Your task -> Extract, from the records beneath this instruction, each line that contains the word "false".

Dataset entries:
▶

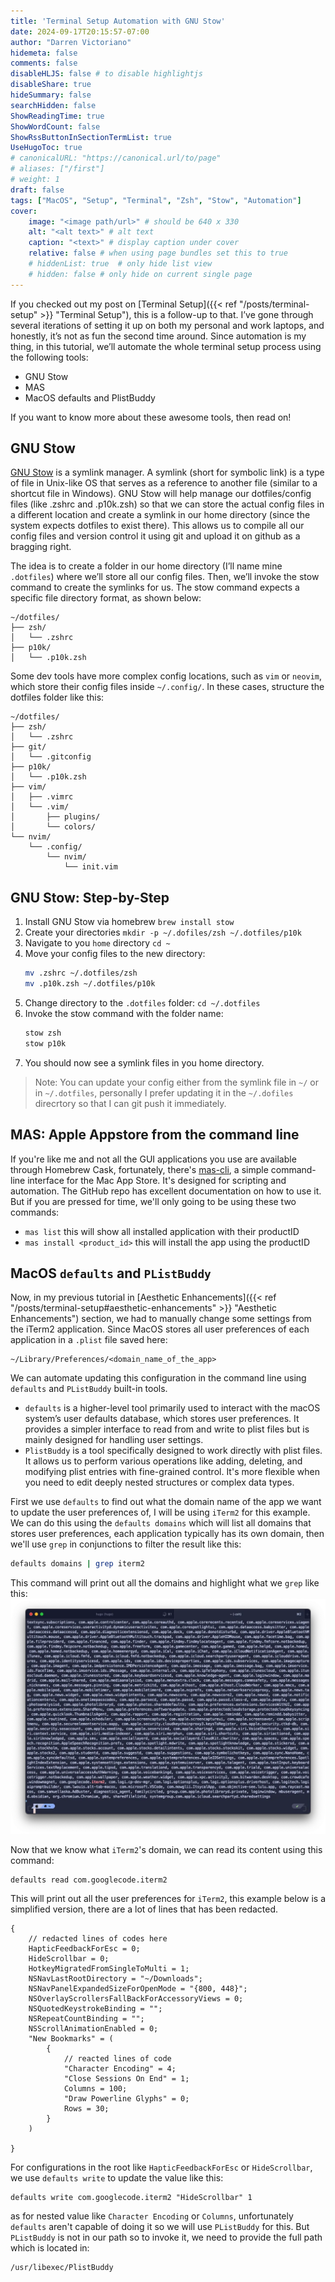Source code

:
 ```yaml
---
title: 'Terminal Setup Automation with GNU Stow'
date: 2024-09-17T20:15:57-07:00
author: "Darren Victoriano"
hidemeta: false
comments: false
disableHLJS: false # to disable highlightjs
disableShare: true
hideSummary: false
searchHidden: false
ShowReadingTime: true
ShowWordCount: false
ShowRssButtonInSectionTermList: true
UseHugoToc: true
# canonicalURL: "https://canonical.url/to/page"
# aliases: ["/first"]
# weight: 1
draft: false
tags: ["MacOS", "Setup", "Terminal", "Zsh", "Stow", "Automation"]
cover:
    image: "<image path/url>" # should be 640 x 330
    alt: "<alt text>" # alt text
    caption: "<text>" # display caption under cover
    relative: false # when using page bundles set this to true
    # hiddenList: true  # only hide list view
    # hidden: false # only hide on current single page
---
```

If you checked out my post on [Terminal Setup]({{< ref "/posts/terminal-setup" >}} "Terminal Setup"), this is a follow-up to that. I’ve gone through several iterations of setting it up on both my personal and work laptops, and honestly, it’s not as fun the second time around. Since automation is my thing, in this tutorial, we’ll automate the whole terminal setup process using the following tools:
* GNU Stow
* MAS
* MacOS defaults and PlistBuddy

If you want to know more about these awesome tools, then read on!

## GNU Stow
[GNU Stow](https://www.gnu.org/software/stow/) is a symlink manager. A symlink (short for symbolic link) is a type of file in Unix-like OS that serves as a reference to another file (similar to a shortcut file in Windows). GNU Stow will help manage our dotfiles/config files (like .zshrc and .p10k.zsh) so that we can store the actual config files in a different location and create a symlink in our home directory (since the system expects dotfiles to exist there). This allows us to compile all our config files and version control it using git and upload it on github as a bragging right.

The idea is to create a folder in our home directory (I’ll name mine `.dotfiles`) where we’ll store all our config files. Then, we’ll invoke the stow command to create the symlinks for us. The stow command expects a specific file directory format, as shown below:
```
~/dotfiles/
├── zsh/
│   └── .zshrc
├── p10k/
│   └── .p10k.zsh
```

Some dev tools have more complex config locations, such as `vim` or `neovim`, which store their config files inside `~/.config/`. In these cases, structure the dotfiles folder like this:
```
~/dotfiles/
├── zsh/
│   └── .zshrc
├── git/
│   └── .gitconfig
├── p10k/
│   └── .p10k.zsh
├── vim/
│   ├── .vimrc
│   └── .vim/
│       ├── plugins/
│       └── colors/
└── nvim/
    └── .config/
        └── nvim/
            └── init.vim
```

## GNU Stow: Step-by-Step
1. Install GNU Stow via homebrew `brew install stow`
2. Create your directories `mkdir -p ~/.dofiles/zsh ~/.dotfiles/p10k`
3. Navigate to you `home` directory `cd ~`
4. Move your config files to the new directory:
    ```bash
	mv .zshrc ~/.dotfiles/zsh
	mv .p10k.zsh ~/.dotfiles/p10k
    ```
5. Change directory to the `.dotfiles` folder: `cd ~/.dotfiles`
6. Invoke the stow command with the folder name:
	```bash
	stow zsh
	stow p10k
	```
7.  You should now see a symlink files in you home directory.
>Note: You can update your config either from the symlink file in `~/` or in `~/.dotfiles`, personally I prefer updating it in the `~/.dofiles` direcrtory so that I can git push it immediately.

## MAS: Apple Appstore from the command line
If you're like me and not all the GUI applications you use are available through Homebrew Cask, fortunately, there's [mas-cli](https://github.com/mas-cli/mas), a simple command-line interface for the Mac App Store. It's designed for scripting and automation. The GitHub repo has excellent documentation on how to use it. But if you are pressed for time, we'll only going to be using these two commands:
* `mas list` this will show all installed application with their productID
* `mas install <product_id>` this will install the app using the productID

## MacOS `defaults` and `PListBuddy`
Now, in my previous tutorial in [Aesthetic Enhancements]({{< ref "/posts/terminal-setup#aesthetic-enhancements" >}} "Aesthetic Enhancements") section, we had to manually change some settings from the iTerm2 application. Since MacOS stores all user preferences of each application in a `.plist` file saved here:
```
~/Library/Preferences/<domain_name_of_the_app>
```
We can automate updating this configuration in the command line using `defaults` and `PListBuddy` built-in tools.
* `defaults` is a higher-level tool primarily used to interact with the macOS system’s user defaults database, which stores user preferences. It provides a simpler interface to read from and write to plist files but is mainly designed for handling user settings.
* `PlistBuddy` is a tool specifically designed to work directly with plist files. It allows us to perform various operations like adding, deleting, and modifying plist entries with fine-grained control. It's more flexible when you need to edit deeply nested structures or complex data types.

First we use `defaults` to find out what the domain name of the app we want to update the user preferences of, I will be using `iTerm2` for this example. We can do this using the `defaults domains` which will list all domains that stores user preferences, each application typically has its own domain, then we'll use `grep` in conjunctions to filter the result like this:
```bash
defaults domains | grep iterm2
```
This command will print out all the domains and highlight what we `grep` like this:
![iterm2-grep-result](images/iterm2-grep-result.webp)

Now that we know what `iTerm2`'s domain, we can read its content using this command:
```
defaults read com.googlecode.iterm2
```
This will print out all the user preferences for `iTerm2`, this example below is a simplified version, there are a lot of lines that has been redacted.
```
{
    // redacted lines of codes here
    HapticFeedbackForEsc = 0;
    HideScrollbar = 0;
    HotkeyMigratedFromSingleToMulti = 1;
    NSNavLastRootDirectory = "~/Downloads";
    NSNavPanelExpandedSizeForOpenMode = "{800, 448}";
    NSOverlayScrollersFallBackForAccessoryViews = 0;
    NSQuotedKeystrokeBinding = "";
    NSRepeatCountBinding = "";
    NSScrollAnimationEnabled = 0;
    "New Bookmarks" = (
        {
            // reacted lines of code
            "Character Encoding" = 4;
            "Close Sessions On End" = 1;
            Columns = 100;
            "Draw Powerline Glyphs" = 0;
            Rows = 30;
        }
    )

}
```
For configurations in the root like `HapticFeedbackForEsc` or `HideScrollbar`, we use `defaults write` to update the value like this:
```
defaults write com.googlecode.iterm2 "HideScrollbar" 1
```
as for nested value like `Character Encoding` or `Columns`, unfortunately `defaults` aren't capable of doing it so we will use `PListBuddy` for this. But `PListBuddy` is not in our path so to invoke it, we need to provide the full path which is located in:
```
/usr/libexec/PlistBuddy
```
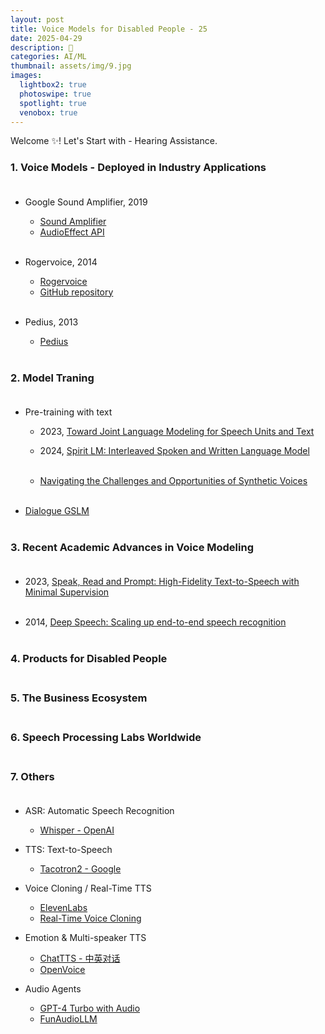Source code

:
 ```yaml
---
layout: post
title: Voice Models for Disabled People - 25
date: 2025-04-29
description: 🥥
categories: AI/ML
thumbnail: assets/img/9.jpg
images:
  lightbox2: true
  photoswipe: true
  spotlight: true
  venobox: true
---
```


Welcome ✨! Let's Start with - Hearing Assistance.  






### **1. Voice Models - Deployed in Industry Applications**<br><br>

- Google Sound Amplifier, 2019
  - [Sound Amplifier](https://play.google.com/store/apps/details?id=com.google.android.accessibility.soundamplifier)
  - [AudioEffect API](https://developer.android.com/reference/android/media/audiofx/AudioEffect)<br><br>
 
- Rogervoice, 2014
  - [Rogervoice](https://rogervoice.com/)
  - [GitHub repository](https://github.com/rogervoice)<br><br>

- Pedius, 2013
  - [Pedius](https://www.pedius.org/zh/zhuye/)<br><br>



### **2. Model Traning**<br><br>

- Pre-training with text
  - 2023, [Toward Joint Language Modeling for Speech Units and Text](https://arxiv.org/abs/2310.08715)
  - 2024, [Spirit LM: Interleaved Spoken and Written Language Model](https://arxiv.org/abs/2402.05755)<br><br>
 
  - [Navigating the Challenges and Opportunities of Synthetic Voices](https://openai.com/index/navigating-the-challenges-and-opportunities-of-synthetic-voices/)<br><br>
  

- [Dialogue GSLM](https://arxiv.org/abs/2203.16502)<br><br>





### **3. Recent Academic Advances in Voice Modeling**<br><br>

- 2023, [Speak, Read and Prompt: High-Fidelity Text-to-Speech with Minimal Supervision](https://direct.mit.edu/tacl/article/doi/10.1162/tacl_a_00618/118854)<br><br>

- 2014, [Deep Speech: Scaling up end-to-end speech recognition](https://arxiv.org/abs/1412.5567)<br><br>





### 4. **Products for Disabled People**<br><br>







### **5. The Business Ecosystem**<br><br>







### **6. Speech Processing Labs Worldwide**<br><br>







### **7. Others**<br><br>

- ASR: Automatic Speech Recognition
  - [Whisper - OpenAI](https://github.com/openai/whisper)


- TTS: Text-to-Speech
  - [Tacotron2 - Google](https://github.com/Rayhane-mamah/Tacotron-2)


- Voice Cloning / Real-Time TTS
  - [ElevenLabs](https://elevenlabs.io/)
  - [Real-Time Voice Cloning](https://github.com/CorentinJ/Real-Time-Voice-Cloning)


- Emotion & Multi-speaker TTS
  - [ChatTTS - 中英对话](https://github.com/2noise/ChatTTS)
  - [OpenVoice](https://github.com/myshell-ai/OpenVoice)

- Audio Agents
  - [GPT-4 Turbo with Audio](https://openai.com/gpt-4-turbo/)
  - [FunAudioLLM](https://github.com/FunAudioLLM)  








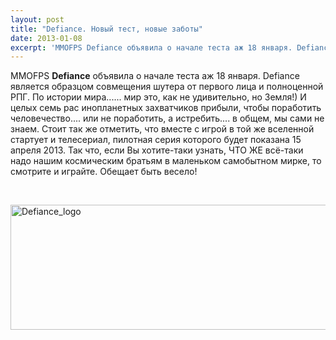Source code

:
 ```yaml
---
layout: post
title: "Defiance. Новый тест, новые заботы"
date: 2013-01-08
excerpt: 'MMOFPS Defiance объявила о начале теста аж 18 января. Defiance является образцом совмещения шутера от первого лица и полноценной РПГ. По истории мира...... мир это, как не удивительно, но Земля!) И целых семь рас инопланетных захватчиков прибыли, чтобы поработить человечество.... или не поработить, а истребить.... в общем, мы сами не знаем.'
---
```


MMOFPS <strong>Defiance</strong> объявила о начале теста аж 18 января. Defiance является образцом совмещения шутера от первого лица и полноценной РПГ. По истории мира...... мир это, как не удивительно, но Земля!) И целых семь рас инопланетных захватчиков прибыли, чтобы поработить человечество.... или не поработить, а истребить.... в общем, мы сами не знаем. Стоит так же отметить, что вместе с игрой в той же вселенной стартует и телесериал, пилотная серия которого будет показана 15 апреля 2013. Так что, если Вы хотите-таки узнать, ЧТО ЖЕ всё-таки надо нашим космическим братьям в маленьком самобытном мирке, то смотрите и играйте. Обещает быть весело!

&nbsp;

<a href="http://gamersoul.ru/defiance-%d0%bd%d0%be%d0%b2%d1%8b%d0%b9-%d1%82%d0%b5%d1%81%d1%82-%d0%bd%d0%be%d0%b2%d1%8b%d0%b5-%d0%b7%d0%b0%d0%b1%d0%be%d1%82%d1%8b/defiance_logo/" rel="attachment wp-att-403"><img class="size-full wp-image-403 aligncenter" alt="Defiance_logo" src="http://gamersoul.ru/wp-content/uploads/2013/01/Defiance_logo.jpg" width="620" height="200" /></a>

◀

Answer box ->
hidemeta: false
comments: false
disableHLJS: false # to disable highlightjs
hideSummary: false
searchHidden: false
ShowWordCount: false
draft: false
    relative: false # when using page bundles set this to true
    # hidden: false # only hide on current single page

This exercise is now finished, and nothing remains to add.